Landord is selling - what are your rights?

Private Property South Africa
Adrian Goslett

A situation may arise where a tenant finds him/herself in a situation where the landlord would like to put their property on the market. So just what happens to tenants if this happens, and are they within their rights to breach the lease agreement in this circumstance?, asks Adrian Goslett, CEO of RE/MAX of Southern Africa.

South African law states that a landlord is not prohibited from selling the property to a third party, while the property is housing a tenant and a lease agreement is in place. However, in terms of the legal principle huur gaan voort koop, the lease precedes the sale and therefore the tenant is entitled to retain occupation of the property for the remainder of the lease period. “While a tenant is able to stay in the property for the duration of the lease, some may feel a lot of uncertainty around dealing with a different landlord or the renewal terms of the lease with the new owner. There is also the matter of what the new owner intends to do with the property, as they may not want to continue renting the property out and could want to move into the property themselves,” says Goslett.

He adds that some times in these situations tenants might want to find other accommodation. However, a tenant’s right to cancel their lease will largely be determined by the lease agreement that they signed and the law. “For this reason,” says Goslett, “reading the lease agreement is the first step when it comes to knowing where you stand with regard to your rights and obligations should the property be sold. In some cases landlords and tenants may have agreed to a lease with a sales provision in order to give both parties flexibility should the situation arise. The lease may stipulate that the tenant has the option to cancel their current lease and find another place to stay if the property is placed on the market. If these are the terms and there is mutual consent, the tenant is absolved from any penalties that may arise due to breaking the agreement.”

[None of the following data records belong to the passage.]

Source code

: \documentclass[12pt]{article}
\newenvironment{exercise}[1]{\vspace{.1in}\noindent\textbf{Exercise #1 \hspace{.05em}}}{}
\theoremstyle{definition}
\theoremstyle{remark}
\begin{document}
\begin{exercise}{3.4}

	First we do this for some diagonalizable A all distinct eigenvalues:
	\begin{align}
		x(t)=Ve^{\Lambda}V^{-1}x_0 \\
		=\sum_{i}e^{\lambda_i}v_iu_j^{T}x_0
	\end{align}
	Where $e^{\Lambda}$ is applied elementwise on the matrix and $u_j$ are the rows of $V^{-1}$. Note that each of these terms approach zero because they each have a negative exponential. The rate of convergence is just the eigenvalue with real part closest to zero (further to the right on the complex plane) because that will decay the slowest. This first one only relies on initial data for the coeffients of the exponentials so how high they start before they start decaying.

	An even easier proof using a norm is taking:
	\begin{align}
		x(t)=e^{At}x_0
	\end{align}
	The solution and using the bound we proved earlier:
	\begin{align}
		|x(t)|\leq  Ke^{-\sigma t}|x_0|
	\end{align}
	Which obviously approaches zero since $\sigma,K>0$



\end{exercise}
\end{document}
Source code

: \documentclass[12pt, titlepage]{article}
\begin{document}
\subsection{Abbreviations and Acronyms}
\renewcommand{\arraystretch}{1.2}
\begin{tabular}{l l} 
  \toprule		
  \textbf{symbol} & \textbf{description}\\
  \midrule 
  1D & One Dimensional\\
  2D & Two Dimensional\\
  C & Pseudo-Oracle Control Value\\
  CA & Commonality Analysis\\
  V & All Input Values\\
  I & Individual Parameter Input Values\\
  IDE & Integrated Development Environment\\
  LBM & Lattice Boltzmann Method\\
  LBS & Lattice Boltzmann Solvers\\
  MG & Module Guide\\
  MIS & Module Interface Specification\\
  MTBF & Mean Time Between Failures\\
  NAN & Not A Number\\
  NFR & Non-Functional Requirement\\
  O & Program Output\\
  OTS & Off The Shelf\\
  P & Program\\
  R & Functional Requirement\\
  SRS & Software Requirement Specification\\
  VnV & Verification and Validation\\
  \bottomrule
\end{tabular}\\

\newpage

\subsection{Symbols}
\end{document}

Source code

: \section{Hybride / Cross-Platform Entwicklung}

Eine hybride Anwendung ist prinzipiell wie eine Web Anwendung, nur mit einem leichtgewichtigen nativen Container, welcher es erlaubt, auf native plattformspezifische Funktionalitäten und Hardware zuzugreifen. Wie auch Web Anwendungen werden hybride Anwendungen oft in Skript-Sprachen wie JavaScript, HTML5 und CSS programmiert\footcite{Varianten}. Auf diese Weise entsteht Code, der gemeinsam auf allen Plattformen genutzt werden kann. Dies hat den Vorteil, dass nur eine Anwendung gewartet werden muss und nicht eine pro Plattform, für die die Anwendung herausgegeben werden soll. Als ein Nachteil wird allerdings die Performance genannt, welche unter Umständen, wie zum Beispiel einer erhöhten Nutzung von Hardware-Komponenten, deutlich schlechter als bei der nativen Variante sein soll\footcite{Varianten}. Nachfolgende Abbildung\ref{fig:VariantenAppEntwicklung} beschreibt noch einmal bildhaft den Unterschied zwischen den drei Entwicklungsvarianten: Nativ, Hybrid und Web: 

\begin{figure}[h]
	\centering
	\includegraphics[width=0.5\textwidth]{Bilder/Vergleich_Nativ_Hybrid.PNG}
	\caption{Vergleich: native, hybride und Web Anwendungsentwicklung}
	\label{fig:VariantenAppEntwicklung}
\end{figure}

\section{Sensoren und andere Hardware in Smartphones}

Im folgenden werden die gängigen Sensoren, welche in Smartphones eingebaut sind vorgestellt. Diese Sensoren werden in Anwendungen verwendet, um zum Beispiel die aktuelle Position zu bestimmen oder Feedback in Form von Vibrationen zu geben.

According to Goslett, all the terms and conditions in the lease before the sale of the property will be carried over to the new owner of the property. What this means is that if nothing is specifically stated in the lease regarding the sale of the property, it will be a lot more difficult for the tenant to break the agreement without suffering the consequences of a penalty. The lease will simply remain in effect under the new landlord and the tenant will be obligated by law to respect the stipulated terms, as will the new landlord. “In certain cases the purchaser will buy a property with an existing tenant with the intention of retaining that tenant. If this is the case they will more than likely not want to release the tenant from their contractual obligations,” says Goslett.

He points out that the Consumer Protection Act (CPA) does allow for the early termination of a fixed term contract within the fixed term on the condition that the new owner is a supplier who lets property in the ordinary course of his business. This is regulated by section 14 of the Act. “In this case a tenant can give a 20 business day notice period during the term of the lease. However, they would then be liable for the notice month and possibly a reasonable penalty fee. It should be noted that the CPA will not be applicable if the parties to a lease agreement are both juristic persons,” says Goslett.

Before making any decisions regarding terminating a lease prematurely, tenants should first speak to the landlord. “Discussing the matter with the landlord could help to alleviate concerns regarding the sale of the property,” says Goslett. “Tenants should also bear in mind that the conclusion of the sale might only be after the end of the lease term, or the new landlord may be better than the current one,” he concludes.